Bakan Koca, kamuoyuyla paylaşılmayan hiçbir bilginin dışarıdan kimseleler de paylaşılmadığını söylemişti. O dönemdeki rakamlar bilinmiyordu fakat şu an uygulanan doğrudur. DSÖ'nün talebi, tüm asemptomatik ve semptomatik, bütün pozitif vakaların bildirilmesi. En azından Türkiye, semptom göstermeyen vakaları biliyor ve karantinaya alıyor. Böylece semptom göstermeyen vakaların da bir bölümü tespit ediliyor ve yayılım hızı azalıyor. Diğer ülkeler bunu yapmazsa yayılma süreci devam edecek.

Uzmanlara göre Türkiye, vakalar konusunda şeffaf davranmadı. Türkiye'deki koronavirüs yönetimiyle ilgili siz ne düşünüyorsunuz? DSÖ, Türkiye'nin gerçek tablosundan haberdar mıydı?

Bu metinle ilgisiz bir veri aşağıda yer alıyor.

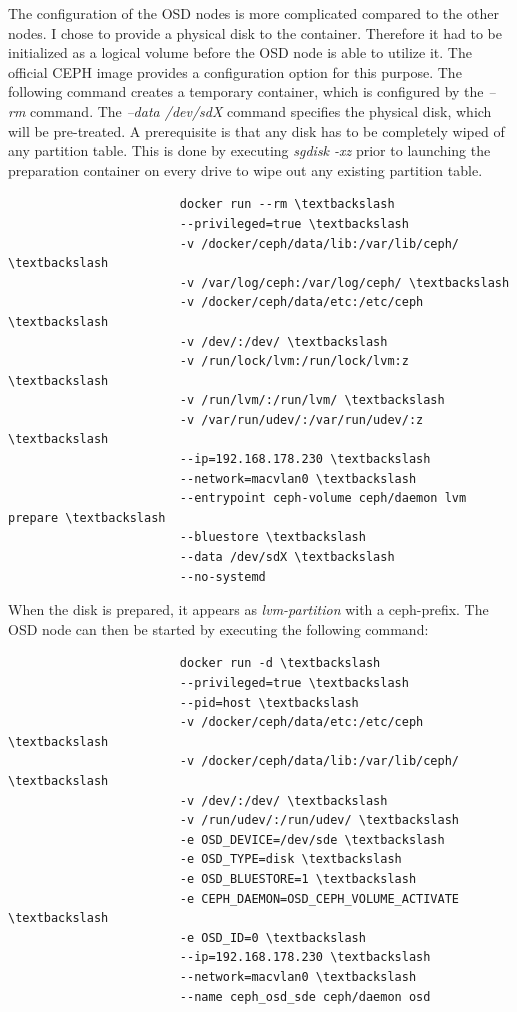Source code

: \documentclass[titlepage, a4paper, 11pt]{scrartcl}
\begin{document}
                    The configuration of the OSD nodes is more complicated compared to the other nodes. I chose to provide a physical disk
                    to the container. Therefore it had to be initialized as a logical volume before the OSD node is able to utilize it.
                    The official CEPH image provides a configuration option for this purpose. The following command creates a temporary container,
                    which is configured by the \textit{--rm} command. The \textit{--data /dev/sdX} command specifies the physical disk, which will be 
                    pre-treated. A prerequisite is that any disk has to be completely wiped of any partition table. This is done by executing \textit{sgdisk -xz}
                    prior to launching the preparation container on every drive to wipe out any existing partition table.

                    \begin{lstlisting}
                        docker run --rm \textbackslash
                        --privileged=true \textbackslash
                        -v /docker/ceph/data/lib:/var/lib/ceph/ \textbackslash
                        -v /var/log/ceph:/var/log/ceph/ \textbackslash
                        -v /docker/ceph/data/etc:/etc/ceph \textbackslash
                        -v /dev/:/dev/ \textbackslash
                        -v /run/lock/lvm:/run/lock/lvm:z \textbackslash
                        -v /run/lvm/:/run/lvm/ \textbackslash
                        -v /var/run/udev/:/var/run/udev/:z \textbackslash
                        --ip=192.168.178.230 \textbackslash
                        --network=macvlan0 \textbackslash
                        --entrypoint ceph-volume ceph/daemon lvm prepare \textbackslash
                        --bluestore \textbackslash
                        --data /dev/sdX \textbackslash
                        --no-systemd                            
                    \end{lstlisting} 

                    When the disk is prepared, it appears as \textit{lvm-partition} with a ceph-prefix. The OSD node can then be started by executing the following command:

                    \begin{lstlisting}
                        docker run -d \textbackslash
                        --privileged=true \textbackslash
                        --pid=host \textbackslash
                        -v /docker/ceph/data/etc:/etc/ceph \textbackslash
                        -v /docker/ceph/data/lib:/var/lib/ceph/ \textbackslash
                        -v /dev/:/dev/ \textbackslash
                        -v /run/udev/:/run/udev/ \textbackslash
                        -e OSD_DEVICE=/dev/sde \textbackslash
                        -e OSD_TYPE=disk \textbackslash
                        -e OSD_BLUESTORE=1 \textbackslash
                        -e CEPH_DAEMON=OSD_CEPH_VOLUME_ACTIVATE \textbackslash
                        -e OSD_ID=0 \textbackslash
                        --ip=192.168.178.230 \textbackslash
                        --network=macvlan0 \textbackslash
                        --name ceph_osd_sde ceph/daemon osd
                    \end{lstlisting}
\end{document}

Türkiye, salgını ilk günden bu yana iyi yönetiyor. Şimdi ise diğer ülkelerle kıyaslandığında iyi durumdayız fakat azaltım tedbirlerine olan bağlılığımızı da sürdürmek zorundayız. Sağlık personelleri bizlerin kahramanı. Hastane ve yatak kapasiteleri arttı, ancak insan kaynağı kapasitesinin de kritik ölçüde artması aylar, hatta yıllar alır. Kahramanlarımız için herkes sorumlu bir şekilde hareket etmeli. Türkiye ve Sağlık Bakanlığı ile olan ilişkimiz çok güçlü. Bölge Direktörü, son 6 ay içinde Türkiye'yi 2 kez ziyaret etti. Bu da iki kurumun arasındaki ilişkilerin gücünü gösterir.

Çin aşısı hususundaki endişeler doğrultusunda Dünya Sağlık Örgütü bu aşıyı teyit edebilir mi?

Bir tedaviyi, tanıyı veya aşıyı teyit etmek DSÖ görevleri arasında yer almaz. Bizlerin görevi rehber olmak ve kanıtları paylaşmaktır. Her ülkeye ait bağımsız bir düzenleyici kuruluş bulunuyor. Aşıların onay süreci bu kuruluşların takdir etmesine bağlı. Covid-19 salgını sebebiyle pek çok ülkede bulunan bu kuruluşlar, tedavi, aşı ve testlere acil olarak izin verdi. DSM COVAX içnide yer alan aşı üreticileri de verilen hem başkalarıyla hem de DSÖ ile paylaşıyor. Çin aşısıyla ilgili ikinci fazın verilerini aldık, üçüncü faz verilerini ise bekliyoruz. Ayrıca Çin aşısında, yıllar boyunca kullanılmış güvenilir yöntem "PH inaktif virüs yöntemi" kullanılıyor.